* [Input for this task]
═══
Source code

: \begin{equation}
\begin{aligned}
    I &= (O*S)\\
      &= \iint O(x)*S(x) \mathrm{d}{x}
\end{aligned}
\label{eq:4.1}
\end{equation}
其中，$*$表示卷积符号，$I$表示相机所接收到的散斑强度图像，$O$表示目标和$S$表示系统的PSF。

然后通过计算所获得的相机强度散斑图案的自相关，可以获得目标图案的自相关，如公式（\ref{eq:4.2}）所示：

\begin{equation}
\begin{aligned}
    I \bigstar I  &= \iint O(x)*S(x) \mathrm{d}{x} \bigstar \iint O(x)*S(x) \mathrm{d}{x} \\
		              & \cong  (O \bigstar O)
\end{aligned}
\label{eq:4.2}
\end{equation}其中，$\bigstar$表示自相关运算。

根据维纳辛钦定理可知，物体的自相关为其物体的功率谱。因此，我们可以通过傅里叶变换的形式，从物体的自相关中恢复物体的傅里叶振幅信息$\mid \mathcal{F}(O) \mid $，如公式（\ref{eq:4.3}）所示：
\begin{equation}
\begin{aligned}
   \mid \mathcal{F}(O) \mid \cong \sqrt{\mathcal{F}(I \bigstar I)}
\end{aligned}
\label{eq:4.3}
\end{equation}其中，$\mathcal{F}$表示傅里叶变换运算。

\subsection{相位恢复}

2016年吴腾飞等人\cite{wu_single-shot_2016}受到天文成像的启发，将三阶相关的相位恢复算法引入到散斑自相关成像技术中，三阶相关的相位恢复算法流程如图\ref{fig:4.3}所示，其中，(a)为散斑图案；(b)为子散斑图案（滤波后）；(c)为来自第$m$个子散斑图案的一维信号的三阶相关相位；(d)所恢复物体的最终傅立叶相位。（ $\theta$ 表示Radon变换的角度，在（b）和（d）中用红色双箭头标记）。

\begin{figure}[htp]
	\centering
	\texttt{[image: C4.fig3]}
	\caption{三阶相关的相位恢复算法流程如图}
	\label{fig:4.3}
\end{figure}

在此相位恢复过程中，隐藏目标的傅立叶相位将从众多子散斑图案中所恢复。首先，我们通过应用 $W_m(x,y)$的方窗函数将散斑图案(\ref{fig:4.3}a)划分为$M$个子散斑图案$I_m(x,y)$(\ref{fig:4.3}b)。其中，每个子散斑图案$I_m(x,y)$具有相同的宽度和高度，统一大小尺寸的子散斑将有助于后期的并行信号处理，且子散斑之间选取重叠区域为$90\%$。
═══
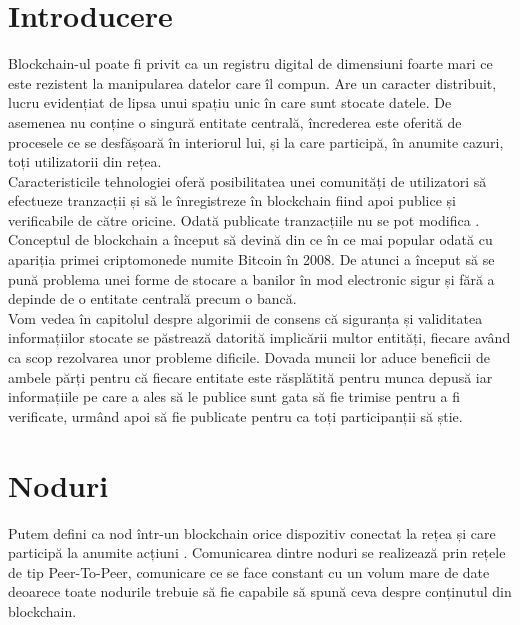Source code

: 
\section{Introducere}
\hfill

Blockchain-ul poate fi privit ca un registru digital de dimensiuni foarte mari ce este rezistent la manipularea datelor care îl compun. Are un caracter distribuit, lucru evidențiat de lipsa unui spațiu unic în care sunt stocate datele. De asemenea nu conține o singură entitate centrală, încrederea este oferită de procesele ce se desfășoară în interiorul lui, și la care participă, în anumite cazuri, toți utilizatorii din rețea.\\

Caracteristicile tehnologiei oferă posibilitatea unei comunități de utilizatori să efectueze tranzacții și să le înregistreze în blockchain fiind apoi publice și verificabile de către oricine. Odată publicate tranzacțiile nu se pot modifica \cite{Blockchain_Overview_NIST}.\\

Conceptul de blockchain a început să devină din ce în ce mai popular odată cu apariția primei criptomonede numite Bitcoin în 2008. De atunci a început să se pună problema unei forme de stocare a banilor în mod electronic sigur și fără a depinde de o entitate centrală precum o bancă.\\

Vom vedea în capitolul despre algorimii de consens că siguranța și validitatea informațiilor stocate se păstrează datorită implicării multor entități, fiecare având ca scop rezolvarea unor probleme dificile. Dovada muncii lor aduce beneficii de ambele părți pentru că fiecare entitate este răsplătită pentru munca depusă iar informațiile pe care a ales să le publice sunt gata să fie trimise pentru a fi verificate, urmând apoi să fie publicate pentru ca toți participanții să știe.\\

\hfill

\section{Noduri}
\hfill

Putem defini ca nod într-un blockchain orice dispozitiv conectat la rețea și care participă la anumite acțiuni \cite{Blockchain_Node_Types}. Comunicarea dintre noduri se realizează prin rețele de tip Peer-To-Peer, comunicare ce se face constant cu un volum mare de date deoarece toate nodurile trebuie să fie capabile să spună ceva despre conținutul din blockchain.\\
═══
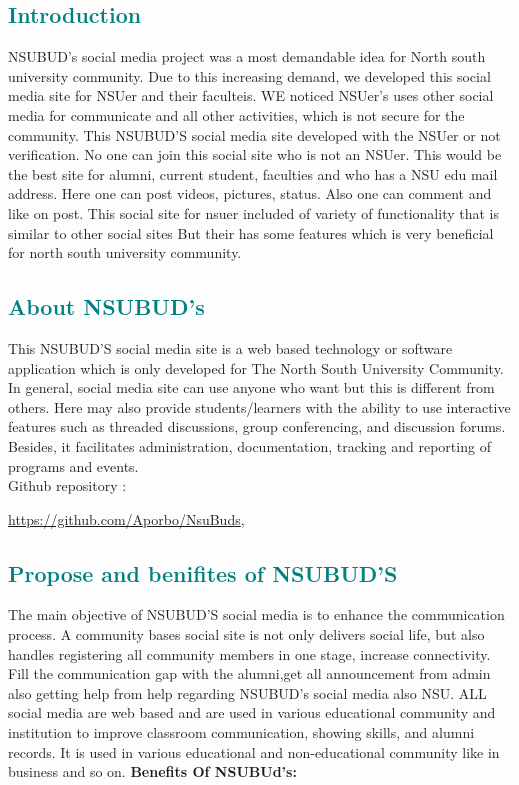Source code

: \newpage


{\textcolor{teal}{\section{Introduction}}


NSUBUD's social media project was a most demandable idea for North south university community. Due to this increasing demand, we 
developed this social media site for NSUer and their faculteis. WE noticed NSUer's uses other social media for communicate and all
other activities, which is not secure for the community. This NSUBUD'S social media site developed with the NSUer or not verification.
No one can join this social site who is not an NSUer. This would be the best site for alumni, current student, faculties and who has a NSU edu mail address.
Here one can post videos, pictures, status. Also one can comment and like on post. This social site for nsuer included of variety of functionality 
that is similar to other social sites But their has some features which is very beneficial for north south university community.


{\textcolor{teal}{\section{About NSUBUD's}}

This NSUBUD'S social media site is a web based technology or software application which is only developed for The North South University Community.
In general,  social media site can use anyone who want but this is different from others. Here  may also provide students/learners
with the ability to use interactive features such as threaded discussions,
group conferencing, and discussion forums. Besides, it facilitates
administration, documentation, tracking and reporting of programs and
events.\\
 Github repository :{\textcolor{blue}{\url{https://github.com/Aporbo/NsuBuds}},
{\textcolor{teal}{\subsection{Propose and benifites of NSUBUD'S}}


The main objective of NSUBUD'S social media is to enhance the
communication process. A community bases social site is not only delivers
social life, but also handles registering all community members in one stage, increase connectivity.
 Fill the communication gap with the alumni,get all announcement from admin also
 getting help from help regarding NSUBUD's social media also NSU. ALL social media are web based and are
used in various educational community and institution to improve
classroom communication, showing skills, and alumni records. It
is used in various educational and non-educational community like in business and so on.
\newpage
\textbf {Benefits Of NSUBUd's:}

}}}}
═══
* [Work item] Identify each line of the material where the word "only" shows up, and copy it.

* [The answer]
This NSUBUD'S social media site is a web based technology or software application which is only developed for The North South University Community.
communication process. A community bases social site is not only delivers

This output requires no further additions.